伊織を振り払うと、裕之はまた話し始めた。
「金で全部罪を背負わされて、周りから白い目で見られて、俺たちは生活していけなくなった。ある朝起きたら両親は消えていたよ。兄貴と、俺と、友梨をボロアパートに置き去りにしてな」
「兄貴は俺たちのために朝から晩まで働いた。あんたたちの親のおかげで、暴行の件は立件されていないから、犯罪者扱いはされなかった。だから底辺の仕事なら困ることはなかった。そこだけは感謝したほうがいいか?」
「そして、兄貴は仕事中に事故に遭った。金欲しさにほとんど寝ずに肉体労働していれば、事故のリスクなんて普段の何倍も高かっただろう、不思議じゃないな。今でも……意識が戻らない」
驚いたのは桐子だけではなかった。文哉も、ずっと川又一成の行方を調べていた。それが、意識不明のままどこかにかくまわれていた、ということだろうか、と。
そして奥の襖が静かに開いた。
車いすに乗せられて、色んな機械や管が繋がれた状態の男が一人、現れた。
「文哉さん、あなた、兄を探していたでしょう。……ここにいますよ」
誰も、何も言えず、動けなかった。裕之は一成の車いすの横へ跪いて、その動かない手を取った。
「兄さん、千堂兄妹だ。連れてきたよ。……わかる?」
無論、一成は微動だにしなかった。
裕之は文哉の腕を掴んで桐子と一緒に一成の前に引きずり出した。
「謝れ!」
そして二人の頭を押さえつけて、床へこすりつけた。
「兄貴の……俺たちの一生を台無しにした罪を認めろ! そして、償え!」
「いい加減にしろっ!」
ゴン、と固いものが床にぶつかる音がしたところで、剣が裕之にとびかかった。
「おい、田咲!」
「田咲さん!」
松岡と伊織が止めようとしたが、それより剣の動きのほうが早かった。
「俺は他人だよ、蚊帳の外だよ、桐子さんにとったらただの暇つぶしだよ。そんなのわかってる! でもあんたの言い分だっておかしいだろ!」
桐子が剣のズボンのすそを力なく引っ張る。しかし剣は裕之を引きずる力を緩めない。
「見てらんないよ、こんなの……。

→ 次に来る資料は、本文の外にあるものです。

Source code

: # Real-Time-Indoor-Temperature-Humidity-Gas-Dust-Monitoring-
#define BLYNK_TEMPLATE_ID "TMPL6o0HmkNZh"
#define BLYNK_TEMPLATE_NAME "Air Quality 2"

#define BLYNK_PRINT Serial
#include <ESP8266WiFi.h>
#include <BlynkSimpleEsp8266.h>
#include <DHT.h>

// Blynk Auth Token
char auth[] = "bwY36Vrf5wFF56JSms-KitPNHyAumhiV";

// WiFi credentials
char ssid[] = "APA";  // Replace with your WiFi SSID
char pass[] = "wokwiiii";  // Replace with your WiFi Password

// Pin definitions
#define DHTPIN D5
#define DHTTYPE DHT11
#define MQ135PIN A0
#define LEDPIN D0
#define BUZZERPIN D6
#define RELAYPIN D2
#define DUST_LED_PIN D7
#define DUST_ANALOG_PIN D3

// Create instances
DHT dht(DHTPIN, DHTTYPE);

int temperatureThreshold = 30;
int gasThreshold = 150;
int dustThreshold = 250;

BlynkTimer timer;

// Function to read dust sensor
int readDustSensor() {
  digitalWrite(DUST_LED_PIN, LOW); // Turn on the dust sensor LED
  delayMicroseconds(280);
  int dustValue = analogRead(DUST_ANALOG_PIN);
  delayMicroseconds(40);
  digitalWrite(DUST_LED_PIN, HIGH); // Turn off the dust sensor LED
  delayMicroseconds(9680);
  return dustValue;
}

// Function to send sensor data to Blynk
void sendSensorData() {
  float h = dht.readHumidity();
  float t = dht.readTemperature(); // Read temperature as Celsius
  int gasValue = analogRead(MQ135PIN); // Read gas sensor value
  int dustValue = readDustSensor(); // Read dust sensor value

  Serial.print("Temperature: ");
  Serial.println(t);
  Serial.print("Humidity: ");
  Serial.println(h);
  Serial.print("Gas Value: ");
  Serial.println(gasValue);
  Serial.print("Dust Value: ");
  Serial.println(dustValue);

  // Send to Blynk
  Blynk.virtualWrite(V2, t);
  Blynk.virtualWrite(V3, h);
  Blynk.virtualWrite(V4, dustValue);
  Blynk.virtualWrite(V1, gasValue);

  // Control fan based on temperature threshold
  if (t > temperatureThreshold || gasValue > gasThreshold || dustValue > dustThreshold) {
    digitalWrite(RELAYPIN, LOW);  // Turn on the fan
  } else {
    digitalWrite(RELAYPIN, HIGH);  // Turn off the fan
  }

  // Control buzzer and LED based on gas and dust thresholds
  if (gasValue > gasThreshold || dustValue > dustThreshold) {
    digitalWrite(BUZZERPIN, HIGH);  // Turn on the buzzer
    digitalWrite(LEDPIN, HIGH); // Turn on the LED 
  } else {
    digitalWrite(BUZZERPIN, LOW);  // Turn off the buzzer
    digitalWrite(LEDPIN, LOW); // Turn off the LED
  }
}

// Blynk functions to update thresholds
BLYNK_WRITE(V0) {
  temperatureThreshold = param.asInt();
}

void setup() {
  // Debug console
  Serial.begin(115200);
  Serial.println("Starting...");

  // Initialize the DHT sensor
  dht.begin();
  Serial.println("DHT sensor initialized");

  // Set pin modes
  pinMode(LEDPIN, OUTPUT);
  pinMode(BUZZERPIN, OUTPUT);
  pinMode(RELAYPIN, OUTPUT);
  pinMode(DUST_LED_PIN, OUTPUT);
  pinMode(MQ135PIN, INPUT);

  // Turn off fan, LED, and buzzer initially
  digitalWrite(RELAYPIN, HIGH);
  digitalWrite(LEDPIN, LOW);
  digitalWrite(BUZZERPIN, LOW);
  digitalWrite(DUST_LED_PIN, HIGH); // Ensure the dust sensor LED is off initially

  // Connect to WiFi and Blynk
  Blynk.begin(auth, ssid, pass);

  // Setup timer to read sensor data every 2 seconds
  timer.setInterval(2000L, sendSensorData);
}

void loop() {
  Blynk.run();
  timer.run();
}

桐子さんも、香坂さんも、伊織くんも、みんな何も言えないのをいいことに、ここまでやる必要あるのかよ!」
「ふざけんな!」
裕之が自分より上背のある剣を突き飛ばした。
「ここまで?! 今まで俺たちがどんな思いで生きてきたのかわかるか! それを知りもしないで正義漢ぶるな! たった一日で勘弁してやろうって言ってんだよ!」
「だからそれがおかしいだろう!」
もう一度剣が裕之につかみかかった。そのまま壁に背中ごと押し付ける。
「本当に恨み晴らしたいなら、他にやり方があるだろう! 大体、あんたらの不幸の元は桐子さんたちの親なんだろ?! 二人に謝らせてどうするんだよ! 二人を見ればわかるだろ、逃げるつもりなんて一切ないよ。あんたたちが償ってほしいって言えば、ちゃんと正面から向き合ってくれる人たちだって、なんでわかんねえんだよ!」
「剣くん、もういい、ありがとう、本当に、ありがとう……」
桐子は這うようにして剣たちの元へ寄り、その激情を収めようとした。
そしてふらつきながら立ち上がり、一成の前に膝をついた。
両手を揃え、その上に額をつける。